* [TASK BRIEF]:
Could you show all lines in the entries below that contain the string "uottawa"?

----------------

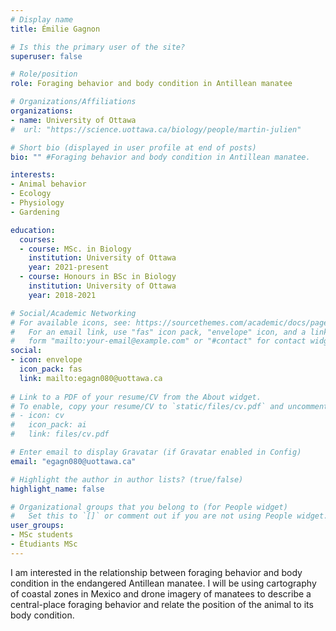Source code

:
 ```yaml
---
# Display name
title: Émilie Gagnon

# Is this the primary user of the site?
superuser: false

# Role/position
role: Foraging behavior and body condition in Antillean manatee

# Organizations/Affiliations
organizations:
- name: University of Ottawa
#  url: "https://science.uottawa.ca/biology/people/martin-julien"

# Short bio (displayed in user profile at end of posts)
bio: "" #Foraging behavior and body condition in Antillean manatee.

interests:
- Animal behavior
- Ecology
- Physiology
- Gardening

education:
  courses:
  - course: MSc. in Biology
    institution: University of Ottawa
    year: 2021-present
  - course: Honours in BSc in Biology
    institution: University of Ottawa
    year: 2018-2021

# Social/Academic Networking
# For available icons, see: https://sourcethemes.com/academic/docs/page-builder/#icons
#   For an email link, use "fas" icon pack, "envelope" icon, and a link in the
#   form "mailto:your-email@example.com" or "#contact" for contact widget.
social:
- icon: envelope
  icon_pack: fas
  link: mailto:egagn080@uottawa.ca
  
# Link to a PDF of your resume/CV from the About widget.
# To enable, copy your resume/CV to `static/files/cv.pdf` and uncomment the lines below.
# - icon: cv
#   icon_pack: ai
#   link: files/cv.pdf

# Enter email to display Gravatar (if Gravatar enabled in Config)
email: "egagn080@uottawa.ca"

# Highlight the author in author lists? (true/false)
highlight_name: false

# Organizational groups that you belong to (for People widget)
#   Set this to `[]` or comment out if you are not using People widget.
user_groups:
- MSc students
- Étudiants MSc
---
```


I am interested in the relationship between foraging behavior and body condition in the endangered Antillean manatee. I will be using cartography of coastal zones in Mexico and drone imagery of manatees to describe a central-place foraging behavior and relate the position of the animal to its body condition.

----------------

* [TASK RESPONSE]:
#  url: "https://science.uottawa.ca/biology/people/martin-julien"
  link: mailto:egagn080@uottawa.ca
email: "egagn080@uottawa.ca"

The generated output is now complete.